Let $X \subseteq \mathbb{P}_k^n$ be a smooth projective variety over $k$ algebraically closed. What is $\text{dim}_k(\mathcal{O}_{X, x}/m_x^2)$?

This is part of Hartshorne's proof of one of Bertini's theorems (II.8.18). There are a couple of points in the proof here that I do not understand.

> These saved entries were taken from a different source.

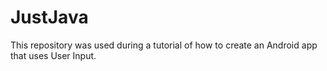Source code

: # JustJava
This repository was used during a tutorial of how to create an Android app that uses User Input.

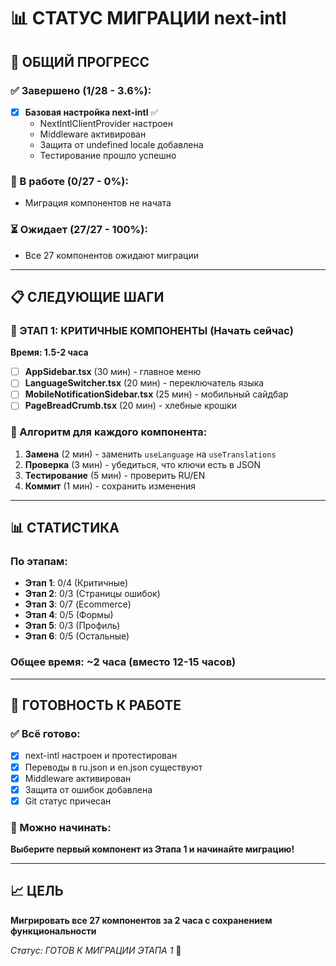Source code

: # 📊 СТАТУС МИГРАЦИИ next-intl

## 🎯 ОБЩИЙ ПРОГРЕСС

### ✅ Завершено (1/28 - 3.6%):
- [x] **Базовая настройка next-intl** ✅ 
  - NextIntlClientProvider настроен
  - Middleware активирован
  - Защита от undefined locale добавлена
  - Тестирование прошло успешно

### 🚀 В работе (0/27 - 0%):
- Миграция компонентов не начата

### ⏳ Ожидает (27/27 - 100%):
- Все 27 компонентов ожидают миграции

---

## 📋 СЛЕДУЮЩИЕ ШАГИ

### 🎯 ЭТАП 1: КРИТИЧНЫЕ КОМПОНЕНТЫ (Начать сейчас)
**Время: 1.5-2 часа**

- [ ] **AppSidebar.tsx** (30 мин) - главное меню
- [ ] **LanguageSwitcher.tsx** (20 мин) - переключатель языка
- [ ] **MobileNotificationSidebar.tsx** (25 мин) - мобильный сайдбар
- [ ] **PageBreadCrumb.tsx** (20 мин) - хлебные крошки

### 🔧 Алгоритм для каждого компонента:
1. **Замена** (2 мин) - заменить `useLanguage` на `useTranslations`
2. **Проверка** (3 мин) - убедиться, что ключи есть в JSON
3. **Тестирование** (5 мин) - проверить RU/EN
4. **Коммит** (1 мин) - сохранить изменения

---

## 📊 СТАТИСТИКА

### По этапам:
- **Этап 1**: 0/4 (Критичные)
- **Этап 2**: 0/3 (Страницы ошибок)
- **Этап 3**: 0/7 (Ecommerce)
- **Этап 4**: 0/5 (Формы)  
- **Этап 5**: 0/3 (Профиль)
- **Этап 6**: 0/5 (Остальные)

### Общее время: **~2 часа** (вместо 12-15 часов)

---

## 🎯 ГОТОВНОСТЬ К РАБОТЕ

### ✅ Всё готово:
- [x] next-intl настроен и протестирован
- [x] Переводы в ru.json и en.json существуют
- [x] Middleware активирован
- [x] Защита от ошибок добавлена
- [x] Git статус причесан

### 🚀 Можно начинать:
**Выберите первый компонент из Этапа 1 и начинайте миграцию!**

---

## 📈 ЦЕЛЬ

**Мигрировать все 27 компонентов за 2 часа с сохранением функциональности**

*Статус: ГОТОВ К МИГРАЦИИ ЭТАПА 1* 🚀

Denote $V = \Gamma(\mathbb{P}^n, \mathcal{O}(1))$.

First, we let $x \in X$ be a closed point and fix some linear form $f_0 \in V$ so that $x$ is not in the hyperplane determined by $f_0$. Put succinctly, $x \in D_+(f_0)$. Denote $\varphi_x:V \to \mathcal{O}_{X,x}/m_x^2$ to be the natural map introduced in the book.

Explicitly, $\varphi_x$ can be understood to be a composition of restrictions and trivializations. On $D_+(f_0)$, we know $\mathcal{O}(1)$ is trivialized by $f \mapsto f/f_0$ so we just do this and restrict to $X$, and then to $x \in D_+(f_0) \cap X$.

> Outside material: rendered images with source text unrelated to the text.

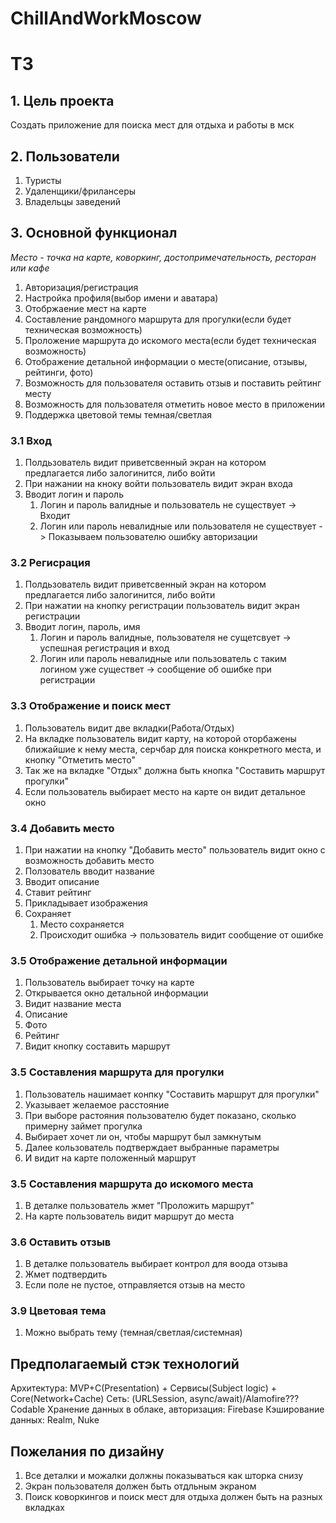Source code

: # ChillAndWorkMoscow

# ТЗ

## 1. Цель проекта
Создать приложение для поиска мест для отдыха и работы в мск

## 2. Пользователи
1. Туристы
2. Удаленщики/фрилансеры
3. Владельцы заведений

## 3. Основной функционал

*Место - точка на карте, коворкинг, достопримечательность, ресторан или кафе*

1. Авторизация/регистрация
2. Настройка профиля(выбор имени и аватара)
3. Отобржаение мест на карте
4. Составление рандомного маршрута для прогулки(если будет техническая возможность)
5. Проложение маршрута до искомого места(если будет техническая возможность)
6. Отображение детальной информации о месте(описание, отзывы, рейтинги, фото)
7. Возможность для пользователя оставить отзыв и поставить рейтинг месту
8. Возможность для пользователя отметить новое место в приложении
9. Поддержка цветовой темы темная/светлая


### 3.1 Вход
1. Полдьзователь видит приветсвенный экран на котором предлагается либо залогинится, либо войти
2. При нажании на кноку войти пользователь видит экран входа
3. Вводит логин и пароль
    1. Логин и пароль валидные и пользователь не существует -> Входит
    2. Логин или пароль невалидные или пользователя не существует -> Показываем пользователю ошибку авторизации
   
### 3.2 Регисрация
1.  Полдьзователь видит приветсвенный экран на котором предлагается либо залогинится, либо войти
2.  При нажатии на кнопку регистрации пользователь видит экран регистрации
3.  Вводит логин, пароль, имя
    1.  Логин и пароль валидные, пользователя не сущетсвует -> успешная регистрация и вход
    2.  Логин или пароль невалидные или пользователь с таким логином уже существет -> сообщение об ошибке при регистрации

### 3.3 Отображение и поиск мест
1. Пользователь видит две вкладки(Работа/Отдых)
2. На вкладке пользователь видит карту, на которой оторбажены ближайшие к нему места, серчбар для поиска конкретного места, и кнопку "Отметить место"
3. Так же на вкладке "Отдых" должна быть кнопка "Составить маршрут прогулки"
4. Если пользователь выбирает место на карте он видит детальное окно

### 3.4 Добавить место
1. При нажатии на кнопку "Добавить место" пользователь видит окно с возможность добавить место
2. Ползователь вводит название
3. Вводит описание
4. Ставит рейтинг
5. Прикладывает изображения
6. Сохраняет
    1. Место сохраняется
    2. Происходит ошибка -> пользователь видит сообщение от ошибке
### 3.5 Отображение детальной информации
1. Пользователь выбирает точку на карте
2. Открывается окно детальной информации
3. Видит название места
4. Описание
5. Фото
6. Рейтинг 
7. Видит кнопку составить маршрут
### 3.5 Составления маршрута для прогулки
1. Пользователь нашимает конпку "Составить маршрут для прогулки"
2. Указывает желаемое расстояние
3. При выборе растояния пользователю будет показано, сколько примерну займет прогулка
4. Выбирает хочет ли он, чтобы маршрут был замкнутым
5. Далее кользователь подтверждает выбранные параметры
6. И видит на карте положенный маршрут

### 3.5 Составления маршрута до искомого места
1. В деталке пользователь жмет "Проложить маршрут"
2. На карте пользователь видит маршрут до места
### 3.6 Оставить отзыв
1. В деталке пользователь выбирает контрол для воода отзыва
2. Жмет подтвердить
3. Если поле не пустое, отправляется отзыв на место 
### 3.9 Цветовая тема
1. Можно выбрать тему (темная/светлая/системная)

## Предполагаемый стэк технологий

Архитектура: MVP+C(Presentation) + Сервисы(Subject logic) + Core(Network+Cache)
Сеть: (URLSession, async/await)/Alamofire??? Codable
Хранение данных в облаке, авторизация: Firebase
Кэширование данных: Realm, Nuke 

## Пожелания по дизайну
1. Все деталки и можалки должны показываться как шторка снизу
2. Экран пользователя должен быть отдльным экраном
3. Поиск коворкингов и поиск мест для отдыха должен быть на разных вкладках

The claims I am unsure about are the following. First, it is claimed that $\varphi_x$ is surjective since $m_x$ is generated by linear forms given that $x$ is closed. Second, it is claimed that $\dim_k \mathcal{O}_{X,x}/m_x^2 = \dim X + 1$.

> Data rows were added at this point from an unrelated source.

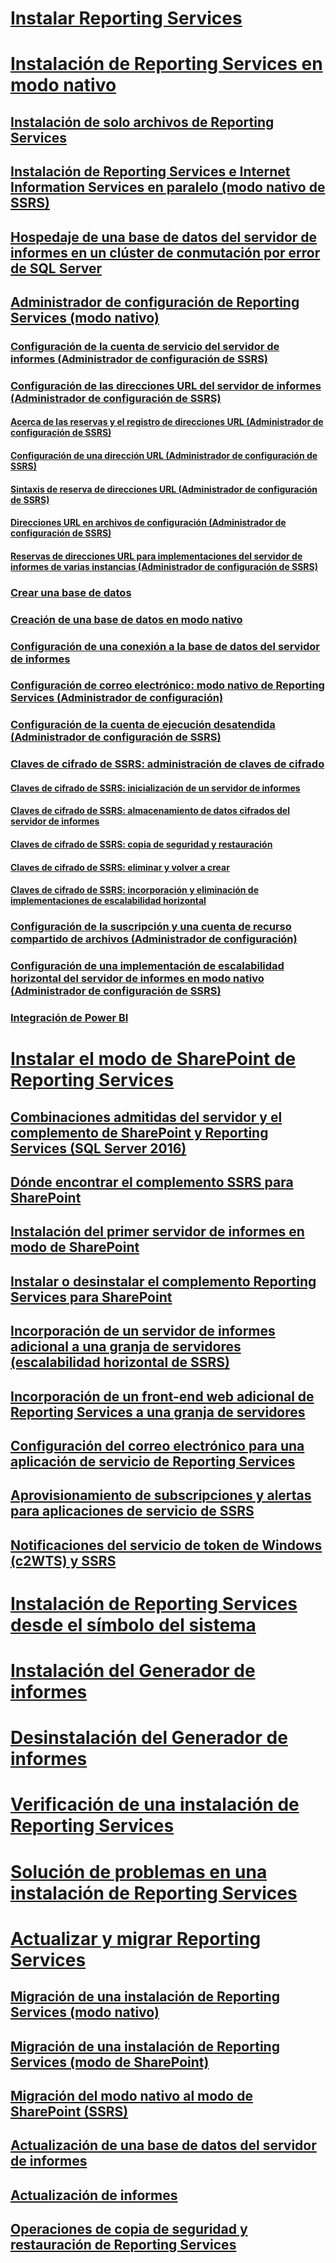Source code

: # [Instalar Reporting Services](install-reporting-services.md)


# [Instalación de Reporting Services en modo nativo](install-reporting-services-native-mode-report-server.md)  
## [Instalación de solo archivos de Reporting Services](files-only-installation-reporting-services.md)  
## [Instalación de Reporting Services e Internet Information Services en paralelo (modo nativo de SSRS)](install-reporting-and-internet-information-services-side-by-side.md)  
## [Hospedaje de una base de datos del servidor de informes en un clúster de conmutación por error de SQL Server](host-a-report-server-database-in-a-sql-server-failover-cluster.md)  
## [Administrador de configuración de Reporting Services (modo nativo)](reporting-services-configuration-manager-native-mode.md)  
### [Configuración de la cuenta de servicio del servidor de informes (Administrador de configuración de SSRS)](configure-the-report-server-service-account-ssrs-configuration-manager.md)  
### [Configuración de las direcciones URL del servidor de informes (Administrador de configuración de SSRS)](configure-report-server-urls-ssrs-configuration-manager.md)  
#### [Acerca de las reservas y el registro de direcciones URL (Administrador de configuración de SSRS)](about-url-reservations-and-registration-ssrs-configuration-manager.md)  
#### [Configuración de una dirección URL (Administrador de configuración de SSRS)](configure-a-url-ssrs-configuration-manager.md)  
#### [Sintaxis de reserva de direcciones URL (Administrador de configuración de SSRS)](url-reservation-syntax-ssrs-configuration-manager.md)  
#### [Direcciones URL en archivos de configuración (Administrador de configuración de SSRS)](urls-in-configuration-files-ssrs-configuration-manager.md)  
#### [Reservas de direcciones URL para implementaciones del servidor de informes de varias instancias (Administrador de configuración de SSRS)](url-reservations-for-multi-instance-report-server-deployments.md)  
### [Crear una base de datos](ssrs-report-server-create-a-report-server-database.md)  
### [Creación de una base de datos en modo nativo](ssrs-report-server-create-a-native-mode-report-server-database.md)  
### [Configuración de una conexión a la base de datos del servidor de informes](configure-a-report-server-database-connection-ssrs-configuration-manager.md)  
### [Configuración de correo electrónico: modo nativo de Reporting Services (Administrador de configuración)](e-mail-settings-reporting-services-native-mode-configuration-manager.md)  
### [Configuración de la cuenta de ejecución desatendida (Administrador de configuración de SSRS)](configure-the-unattended-execution-account-ssrs-configuration-manager.md)  
### [Claves de cifrado de SSRS: administración de claves de cifrado](ssrs-encryption-keys-manage-encryption-keys.md)  
#### [Claves de cifrado de SSRS: inicialización de un servidor de informes](ssrs-encryption-keys-initialize-a-report-server.md)  
#### [Claves de cifrado de SSRS: almacenamiento de datos cifrados del servidor de informes](ssrs-encryption-keys-store-encrypted-report-server-data.md)  
#### [Claves de cifrado de SSRS: copia de seguridad y restauración](ssrs-encryption-keys-back-up-and-restore-encryption-keys.md)  
#### [Claves de cifrado de SSRS: eliminar y volver a crear](ssrs-encryption-keys-delete-and-re-create-encryption-keys.md)  
#### [Claves de cifrado de SSRS: incorporación y eliminación de implementaciones de escalabilidad horizontal](add-and-remove-encryption-keys-for-scale-out-deployment.md)  
### [Configuración de la suscripción y una cuenta de recurso compartido de archivos (Administrador de configuración)](subscription-settings-and-a-file-share-account-configuration-manager.md)  
### [Configuración de una implementación de escalabilidad horizontal del servidor de informes en modo nativo (Administrador de configuración de SSRS)](configure-a-native-mode-report-server-scale-out-deployment.md)  
### [Integración de Power BI](power-bi-report-server-integration-configuration-manager.md)  


# [Instalar el modo de SharePoint de Reporting Services](install-reporting-services-sharepoint-mode.md)  
## [Combinaciones admitidas del servidor y el complemento de SharePoint y Reporting Services (SQL Server 2016)](supported-combinations-of-sharepoint-and-reporting-services-server.md)  
## [Dónde encontrar el complemento SSRS para SharePoint](where-to-find-the-reporting-services-add-in-for-sharepoint-products.md)  
## [Instalación del primer servidor de informes en modo de SharePoint](install-the-first-report-server-in-sharepoint-mode.md)  
## [Instalar o desinstalar el complemento Reporting Services para SharePoint](install-or-uninstall-the-reporting-services-add-in-for-sharepoint.md)  
## [Incorporación de un servidor de informes adicional a una granja de servidores (escalabilidad horizontal de SSRS)](add-an-additional-report-server-to-a-farm-ssrs-scale-out.md)  
## [Incorporación de un front-end web adicional de Reporting Services a una granja de servidores](add-an-additional-reporting-services-web-front-end-to-a-farm.md)  
## [Configuración del correo electrónico para una aplicación de servicio de Reporting Services](configure-e-mail-for-a-reporting-services-service-application.md)
## [Aprovisionamiento de subscripciones y alertas para aplicaciones de servicio de SSRS](provision-subscriptions-and-alerts-for-ssrs-service-applications.md)  
## [Notificaciones del servicio de token de Windows (c2WTS) y SSRS](claims-to-windows-token-service-c2wts-and-reporting-services.md)  


# [Instalación de Reporting Services desde el símbolo del sistema](install-reporting-services-at-the-command-prompt.md)  
# [Instalación del Generador de informes](install-report-builder.md)  
# [Desinstalación del Generador de informes](uninstall-report-builder.md)  
# [Verificación de una instalación de Reporting Services](verify-a-reporting-services-installation.md)  
# [Solución de problemas en una instalación de Reporting Services](troubleshoot-a-reporting-services-installation.md)  


# [Actualizar y migrar Reporting Services](upgrade-and-migrate-reporting-services.md)  
## [Migración de una instalación de Reporting Services (modo nativo)](migrate-a-reporting-services-installation-native-mode.md)  
## [Migración de una instalación de Reporting Services (modo de SharePoint)](migrate-a-reporting-services-installation-sharepoint-mode.md)  
## [Migración del modo nativo al modo de SharePoint (SSRS)](native-to-sharepoint-migration-ssrs.md)  
## [Actualización de una base de datos del servidor de informes](upgrade-a-report-server-database.md)  
## [Actualización de informes](upgrade-reports.md)  
## [Operaciones de copia de seguridad y restauración de Reporting Services](backup-and-restore-operations-for-reporting-services.md)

My confusion stems from the fact that this only shows that $\varphi_x$ is surjective onto $m_x$, and not necessarily on the whole of $\mathcal{O}_{X,x}/m_x^2$. Why does $\varphi_x$ also map to all the functions outside of $m_x$?

For the second fact, the assumption that $X$ is smooth we have that $\dim_k m_x/m_x^2 = \dim X$ so why does adding the rest of $\mathcal{O}_{X,x}$ only add one dimension? My guess is that we have an exact sequence $$0 \to m_x/m_x^2 \to \mathcal{O}_{X, x}/m_x^2 \to \mathcal{O}_{X,x}/m_x \to 0$$ by the third isomorphism theorem, and the fact that $\mathcal{O}_{X,x}/m_x = k$ as a closed point, but I'm not really sure if this works.

Thanks very much!


  1. $f_0\mapsto f_0/f_0=1$, and any function in $\mathcal{O}_{X,x}/\mathfrak{m}_x^2$ is the sum of a constant function and a function in $\mathfrak{m}_x/\mathfrak{m}_x^2$.
  2. Yes, your exact sequence is precisely the right way to show this. (Your justification that the residue field at $x$ is $k$ should also have the fact that $k$ is algebraically closed in it - in general, if $x$ is a closed point in a finite-type scheme over a field $k$, then the residue field at $x$ is a finite extension of $k$, and adding that $k$ is algebraically closed means that this is exactly $k$.)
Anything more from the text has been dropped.